地图是一个无限的棋盘,每个方格要么为空,要么包含障碍物。已知机器人从不会试图撞向障碍物。根据机器人记录的移动轨迹,判断是否存在至少一张这样的地图:可以为机器人选择一个起始方格(起始方格必须为空),使得机器人从该方格出发时,其移动轨迹与记录完全一致(机器人仅沿空方格移动,不会撞到任何障碍物),且从起始方格到终点的路径是最短的。
在一次移动中,机器人可以移动到与其当前所在方格有公共边的方格(前提是该方格没有障碍物)。
输入文件的第一行包含机器人移动的记录。该记录是一个非空字符串,由大写拉丁字母 _L_、_R_、_U_ 和 _D_ 组成,分别代表向左、向右、向上和向下移动。字符串长度不超过 _100_。
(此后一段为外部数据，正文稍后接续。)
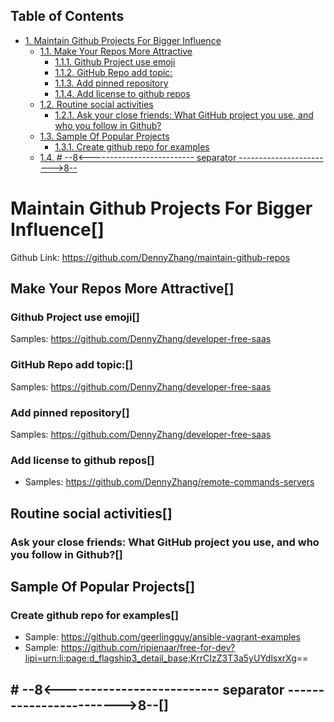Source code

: <div id="table-of-contents">
<h2>Table of Contents</h2>
<div id="text-table-of-contents">
<ul>
<li><a href="#sec-1">1. Maintain Github Projects For Bigger Influence</a>
<ul>
<li><a href="#sec-1-1">1.1. Make Your Repos More Attractive</a>
<ul>
<li><a href="#sec-1-1-1">1.1.1. Github Project use emoji</a></li>
<li><a href="#sec-1-1-2">1.1.2. GitHub Repo add topic:</a></li>
<li><a href="#sec-1-1-3">1.1.3. Add pinned repository</a></li>
<li><a href="#sec-1-1-4">1.1.4. Add license to github repos</a></li>
</ul>
</li>
<li><a href="#sec-1-2">1.2. Routine social activities</a>
<ul>
<li><a href="#sec-1-2-1">1.2.1. Ask your close friends: What GitHub project you use, and who you follow in Github?</a></li>
</ul>
</li>
<li><a href="#sec-1-3">1.3. Sample Of Popular Projects</a>
<ul>
<li><a href="#sec-1-3-1">1.3.1. Create github repo for examples</a></li>
</ul>
</li>
<li><a href="#sec-1-4">1.4. #  --8&lt;-------------------------- separator ------------------------&gt;8--</a></li>
</ul>
</li>
</ul>
</div>
</div>


# Maintain Github Projects For Bigger Influence<a id="sec-1" name="sec-1">[]</a>

Github Link: <https://github.com/DennyZhang/maintain-github-repos>

## Make Your Repos More Attractive<a id="sec-1-1" name="sec-1-1">[]</a>

### Github Project use emoji<a id="sec-1-1-1" name="sec-1-1-1">[]</a>

Samples: <https://github.com/DennyZhang/developer-free-saas>

### GitHub Repo add topic:<a id="sec-1-1-2" name="sec-1-1-2">[]</a>

Samples: <https://github.com/DennyZhang/developer-free-saas>

### Add pinned repository<a id="sec-1-1-3" name="sec-1-1-3">[]</a>

Samples: <https://github.com/DennyZhang/developer-free-saas>

### Add license to github repos<a id="sec-1-1-4" name="sec-1-1-4">[]</a>

-   Samples: <https://github.com/DennyZhang/remote-commands-servers>

## Routine social activities<a id="sec-1-2" name="sec-1-2">[]</a>

### Ask your close friends: What GitHub project you use, and who you follow in Github?<a id="sec-1-2-1" name="sec-1-2-1">[]</a>

## Sample Of Popular Projects<a id="sec-1-3" name="sec-1-3">[]</a>

### Create github repo for examples<a id="sec-1-3-1" name="sec-1-3-1">[]</a>

-   Sample: <https://github.com/geerlingguy/ansible-vagrant-examples>
-   Sample: <https://github.com/ripienaar/free-for-dev?lipi=urn:li:page:d_flagship3_detail_base;KrrCIzZ3T3a5yUYdlsxrXg>==

## #  --8<-------------------------- separator ------------------------>8--<a id="sec-1-4" name="sec-1-4">[]</a>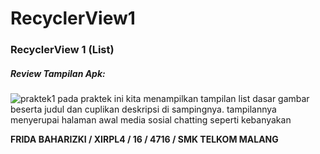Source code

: # RecyclerView1

### RecyclerView 1 (List)

##### Review Tampilan Apk:
![praktek1](https://cloud.githubusercontent.com/assets/22098189/20031488/cf0feba4-a3aa-11e6-9ec6-ae1962a9cd43.png)
pada praktek ini kita menampilkan tampilan list dasar gambar beserta judul dan cuplikan deskripsi di sampingnya. tampilannya menyerupai halaman awal media sosial chatting seperti kebanyakan

**FRIDA BAHARIZKI / XIRPL4 / 16 / 4716 / SMK TELKOM MALANG**
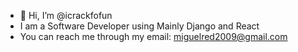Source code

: - 👋 Hi, I’m @icrackfofun
- I am a Software Developer using Mainly Django and React
- You can reach me through my email: miguelred2009@gmail.com
<!---
icrackfofun/icrackfofun is a ✨ special ✨ repository because its `README.md` (this file) appears on your GitHub profile.
You can click the Preview link to take a look at your changes.
--->
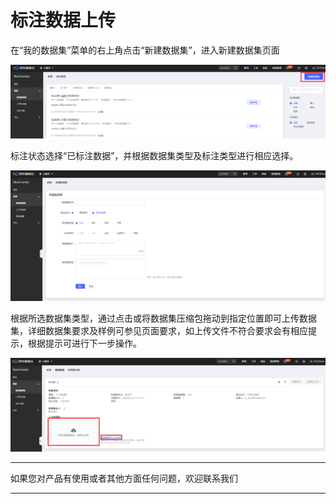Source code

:# 标注数据上传

在“我的数据集”菜单的右上角点击“新建数据集”，进入新建数据集页面

![数据集列表](../../../../../image/AI-and-Machine-Learning/NeuFoundry/8.1.4/8.1.4.2/8.1.4.2.1/8.1.4.2.1.2/1.png)

标注状态选择“已标注数据”，并根据数据集类型及标注类型进行相应选择。

![选择已标注数据](../../../../../image/AI-and-Machine-Learning/NeuFoundry/8.1.4/8.1.4.2/8.1.4.2.1/8.1.4.2.1.2/2.png)

根据所选数据集类型，通过点击或将数据集压缩包拖动到指定位置即可上传数据集，详细数据集要求及样例可参见页面要求，如上传文件不符合要求会有相应提示，根据提示可进行下一步操作。

![上传数据文件](../../../../../image/AI-and-Machine-Learning/NeuFoundry/8.1.4/8.1.4.2/8.1.4.2.1/8.1.4.2.1.2/3.png)

---

如果您对产品有使用或者其他方面任何问题，欢迎联系我们

---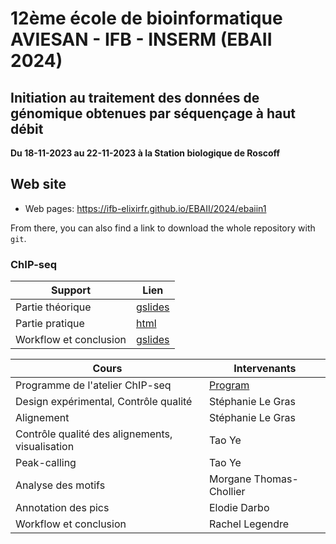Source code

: 
# 12ème école de bioinformatique AVIESAN - IFB - INSERM (EBAII 2024)

## Initiation au traitement des données de génomique obtenues par séquençage à haut débit

**Du 18-11-2023 au 22-11-2023 à la Station biologique de Roscoff**


## Web site

- Web pages: <https://ifb-elixirfr.github.io/EBAII/2024/ebaiin1>

From there, you can also find a link to download the whole repository with `git`.

### ChIP-seq

| Support | Lien |
|----------------------------------|------------------|
| Partie théorique | [gslides](https://docs.google.com/presentation/d/1MP-KH6PzMjIZb4tCiuPmxTiJd7Xvqr4GdMcjej60vH4/edit?usp=sharing) |
| Partie pratique | [html](chip-seq/hands-on/hands-on.html) |
| Workflow et conclusion | [gslides](https://moodle.france-bioinformatique.fr/pluginfile.php/1023/course/section/228/ChIPSeq_worflow.html) |

| Cours | Intervenants |
|----------------------------------|------------------|
| Programme de l'atelier ChIP-seq | [Program](chip-seq/) |
| Design expérimental, Contrôle qualité | Stéphanie Le Gras |
| Alignement | Stéphanie Le Gras |
| Contrôle qualité des alignements, visualisation | Tao Ye |
| Peak-calling | Tao Ye |
| Analyse des motifs | Morgane Thomas-Chollier |
| Annotation des pics | Elodie Darbo |
| Workflow et conclusion | Rachel Legendre |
在第一行输出唯一的单词 _OK_(如果存在上述描述的地图),或 _BUG_(如果这样的地图不存在)。
## Input
输入文件的第一行包含机器人移动的记录。该记录是一个非空字符串,由大写拉丁字母 _L_、_R_、_U_ 和 _D_ 组成,分别代表向左、向右、向上和向下移动。字符串长度不超过 _100_。
## Output
在第一行输出唯一的单词 _OK_(如果存在上述描述的地图),或 _BUG_(如果这样的地图不存在)。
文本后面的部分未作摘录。